ACTIVITY — A word-for-word repetition of all the entries is required.

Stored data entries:
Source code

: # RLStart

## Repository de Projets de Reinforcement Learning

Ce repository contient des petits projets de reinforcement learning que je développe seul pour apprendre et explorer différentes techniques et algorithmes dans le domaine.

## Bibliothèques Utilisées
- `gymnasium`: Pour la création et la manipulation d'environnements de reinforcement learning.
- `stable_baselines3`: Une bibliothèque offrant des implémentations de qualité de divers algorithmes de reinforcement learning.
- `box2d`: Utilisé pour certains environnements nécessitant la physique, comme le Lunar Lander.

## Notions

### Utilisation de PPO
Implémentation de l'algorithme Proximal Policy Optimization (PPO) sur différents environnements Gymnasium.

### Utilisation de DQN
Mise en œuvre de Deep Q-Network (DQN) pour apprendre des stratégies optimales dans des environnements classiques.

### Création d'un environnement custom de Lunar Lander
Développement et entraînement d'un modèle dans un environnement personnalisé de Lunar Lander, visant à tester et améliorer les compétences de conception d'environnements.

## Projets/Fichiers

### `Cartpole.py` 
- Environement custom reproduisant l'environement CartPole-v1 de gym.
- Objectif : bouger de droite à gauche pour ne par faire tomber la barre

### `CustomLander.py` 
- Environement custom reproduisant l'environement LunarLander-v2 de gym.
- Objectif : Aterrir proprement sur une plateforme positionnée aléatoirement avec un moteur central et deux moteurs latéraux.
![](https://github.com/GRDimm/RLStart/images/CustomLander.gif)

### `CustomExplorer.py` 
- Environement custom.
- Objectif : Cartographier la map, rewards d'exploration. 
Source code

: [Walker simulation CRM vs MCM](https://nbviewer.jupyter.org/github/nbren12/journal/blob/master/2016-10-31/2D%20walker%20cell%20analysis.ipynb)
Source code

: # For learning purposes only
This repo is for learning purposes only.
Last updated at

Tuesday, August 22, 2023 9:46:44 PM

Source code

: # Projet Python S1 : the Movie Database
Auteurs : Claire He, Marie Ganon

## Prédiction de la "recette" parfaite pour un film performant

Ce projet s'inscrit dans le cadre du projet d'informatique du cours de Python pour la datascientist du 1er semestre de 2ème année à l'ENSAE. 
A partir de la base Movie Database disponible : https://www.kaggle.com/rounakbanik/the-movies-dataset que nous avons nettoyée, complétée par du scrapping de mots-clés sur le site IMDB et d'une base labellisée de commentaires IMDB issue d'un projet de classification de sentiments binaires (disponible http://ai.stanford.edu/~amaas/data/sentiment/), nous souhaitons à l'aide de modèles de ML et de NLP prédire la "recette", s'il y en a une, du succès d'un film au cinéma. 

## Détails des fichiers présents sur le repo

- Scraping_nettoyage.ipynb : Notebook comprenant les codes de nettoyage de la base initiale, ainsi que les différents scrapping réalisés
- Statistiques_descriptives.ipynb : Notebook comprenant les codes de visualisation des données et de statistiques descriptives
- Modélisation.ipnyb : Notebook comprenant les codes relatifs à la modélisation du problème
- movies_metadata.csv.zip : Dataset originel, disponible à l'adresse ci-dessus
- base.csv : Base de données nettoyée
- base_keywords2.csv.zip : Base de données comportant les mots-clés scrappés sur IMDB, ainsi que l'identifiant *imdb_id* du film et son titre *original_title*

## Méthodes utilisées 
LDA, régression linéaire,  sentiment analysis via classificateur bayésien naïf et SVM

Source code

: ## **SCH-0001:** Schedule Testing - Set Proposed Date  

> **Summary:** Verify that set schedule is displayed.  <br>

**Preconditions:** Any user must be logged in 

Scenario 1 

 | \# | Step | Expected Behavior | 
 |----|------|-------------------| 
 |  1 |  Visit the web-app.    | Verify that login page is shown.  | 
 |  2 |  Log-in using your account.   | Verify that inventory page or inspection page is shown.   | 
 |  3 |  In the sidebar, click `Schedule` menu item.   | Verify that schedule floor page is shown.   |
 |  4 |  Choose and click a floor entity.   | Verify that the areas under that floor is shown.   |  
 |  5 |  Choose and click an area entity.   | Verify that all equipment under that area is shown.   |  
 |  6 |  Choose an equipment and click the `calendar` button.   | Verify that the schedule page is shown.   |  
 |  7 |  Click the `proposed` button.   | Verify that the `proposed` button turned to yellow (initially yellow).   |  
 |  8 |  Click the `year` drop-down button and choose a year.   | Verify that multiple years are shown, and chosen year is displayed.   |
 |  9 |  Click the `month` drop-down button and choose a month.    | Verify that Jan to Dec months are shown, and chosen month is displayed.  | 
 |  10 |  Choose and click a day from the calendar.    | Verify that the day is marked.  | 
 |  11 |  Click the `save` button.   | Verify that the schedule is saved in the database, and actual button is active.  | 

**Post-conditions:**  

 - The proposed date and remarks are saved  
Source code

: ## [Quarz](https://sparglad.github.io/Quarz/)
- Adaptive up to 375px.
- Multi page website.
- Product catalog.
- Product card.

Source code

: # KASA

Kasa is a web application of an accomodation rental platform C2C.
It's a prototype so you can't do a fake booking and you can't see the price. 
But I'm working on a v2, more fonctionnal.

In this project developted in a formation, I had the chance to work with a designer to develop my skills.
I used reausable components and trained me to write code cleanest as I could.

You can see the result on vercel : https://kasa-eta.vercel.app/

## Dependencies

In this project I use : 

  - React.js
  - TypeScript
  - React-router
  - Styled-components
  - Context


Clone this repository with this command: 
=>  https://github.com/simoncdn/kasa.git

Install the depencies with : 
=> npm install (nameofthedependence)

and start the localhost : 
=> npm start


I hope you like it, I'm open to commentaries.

RESPONSE TO THE EXERCISE —
Source code

: # RLStart

## Repository de Projets de Reinforcement Learning

Ce repository contient des petits projets de reinforcement learning que je développe seul pour apprendre et explorer différentes techniques et algorithmes dans le domaine.

## Bibliothèques Utilisées
- `gymnasium`: Pour la création et la manipulation d'environnements de reinforcement learning.
- `stable_baselines3`: Une bibliothèque offrant des implémentations de qualité de divers algorithmes de reinforcement learning.
- `box2d`: Utilisé pour certains environnements nécessitant la physique, comme le Lunar Lander.

## Notions

### Utilisation de PPO
Implémentation de l'algorithme Proximal Policy Optimization (PPO) sur différents environnements Gymnasium.

### Utilisation de DQN
Mise en œuvre de Deep Q-Network (DQN) pour apprendre des stratégies optimales dans des environnements classiques.

### Création d'un environnement custom de Lunar Lander
Développement et entraînement d'un modèle dans un environnement personnalisé de Lunar Lander, visant à tester et améliorer les compétences de conception d'environnements.

## Projets/Fichiers

### `Cartpole.py` 
- Environement custom reproduisant l'environement CartPole-v1 de gym.
- Objectif : bouger de droite à gauche pour ne par faire tomber la barre

### `CustomLander.py` 
- Environement custom reproduisant l'environement LunarLander-v2 de gym.
- Objectif : Aterrir proprement sur une plateforme positionnée aléatoirement avec un moteur central et deux moteurs latéraux.
![](https://github.com/GRDimm/RLStart/images/CustomLander.gif)

### `CustomExplorer.py` 
- Environement custom.
- Objectif : Cartographier la map, rewards d'exploration. 
Source code

: [Walker simulation CRM vs MCM](https://nbviewer.jupyter.org/github/nbren12/journal/blob/master/2016-10-31/2D%20walker%20cell%20analysis.ipynb)
Source code

: # For learning purposes only
This repo is for learning purposes only.
Last updated at

Tuesday, August 22, 2023 9:46:44 PM

Source code

: # Projet Python S1 : the Movie Database
Auteurs : Claire He, Marie Ganon

## Prédiction de la "recette" parfaite pour un film performant

Ce projet s'inscrit dans le cadre du projet d'informatique du cours de Python pour la datascientist du 1er semestre de 2ème année à l'ENSAE. 
A partir de la base Movie Database disponible : https://www.kaggle.com/rounakbanik/the-movies-dataset que nous avons nettoyée, complétée par du scrapping de mots-clés sur le site IMDB et d'une base labellisée de commentaires IMDB issue d'un projet de classification de sentiments binaires (disponible http://ai.stanford.edu/~amaas/data/sentiment/), nous souhaitons à l'aide de modèles de ML et de NLP prédire la "recette", s'il y en a une, du succès d'un film au cinéma. 

## Détails des fichiers présents sur le repo

- Scraping_nettoyage.ipynb : Notebook comprenant les codes de nettoyage de la base initiale, ainsi que les différents scrapping réalisés
- Statistiques_descriptives.ipynb : Notebook comprenant les codes de visualisation des données et de statistiques descriptives
- Modélisation.ipnyb : Notebook comprenant les codes relatifs à la modélisation du problème
- movies_metadata.csv.zip : Dataset originel, disponible à l'adresse ci-dessus
- base.csv : Base de données nettoyée
- base_keywords2.csv.zip : Base de données comportant les mots-clés scrappés sur IMDB, ainsi que l'identifiant *imdb_id* du film et son titre *original_title*

## Méthodes utilisées 
LDA, régression linéaire,  sentiment analysis via classificateur bayésien naïf et SVM

Source code

: ## **SCH-0001:** Schedule Testing - Set Proposed Date  

> **Summary:** Verify that set schedule is displayed.  <br>

**Preconditions:** Any user must be logged in 

Scenario 1 

 | \# | Step | Expected Behavior | 
 |----|------|-------------------| 
 |  1 |  Visit the web-app.    | Verify that login page is shown.  | 
 |  2 |  Log-in using your account.   | Verify that inventory page or inspection page is shown.   | 
 |  3 |  In the sidebar, click `Schedule` menu item.   | Verify that schedule floor page is shown.   |
 |  4 |  Choose and click a floor entity.   | Verify that the areas under that floor is shown.   |  
 |  5 |  Choose and click an area entity.   | Verify that all equipment under that area is shown.   |  
 |  6 |  Choose an equipment and click the `calendar` button.   | Verify that the schedule page is shown.   |  
 |  7 |  Click the `proposed` button.   | Verify that the `proposed` button turned to yellow (initially yellow).   |  
 |  8 |  Click the `year` drop-down button and choose a year.   | Verify that multiple years are shown, and chosen year is displayed.   |
 |  9 |  Click the `month` drop-down button and choose a month.    | Verify that Jan to Dec months are shown, and chosen month is displayed.  | 
 |  10 |  Choose and click a day from the calendar.    | Verify that the day is marked.  | 
 |  11 |  Click the `save` button.   | Verify that the schedule is saved in the database, and actual button is active.  | 

**Post-conditions:**  

 - The proposed date and remarks are saved  
Source code

: ## [Quarz](https://sparglad.github.io/Quarz/)
- Adaptive up to 375px.
- Multi page website.
- Product catalog.
- Product card.

Source code

: # KASA

Kasa is a web application of an accomodation rental platform C2C.
It's a prototype so you can't do a fake booking and you can't see the price. 
But I'm working on a v2, more fonctionnal.

In this project developted in a formation, I had the chance to work with a designer to develop my skills.
I used reausable components and trained me to write code cleanest as I could.

You can see the result on vercel : https://kasa-eta.vercel.app/

## Dependencies

In this project I use : 

  - React.js
  - TypeScript
  - React-router
  - Styled-components
  - Context


Clone this repository with this command: 
=>  https://github.com/simoncdn/kasa.git

Install the depencies with : 
=> npm install (nameofthedependence)

and start the localhost : 
=> npm start


I hope you like it, I'm open to commentaries.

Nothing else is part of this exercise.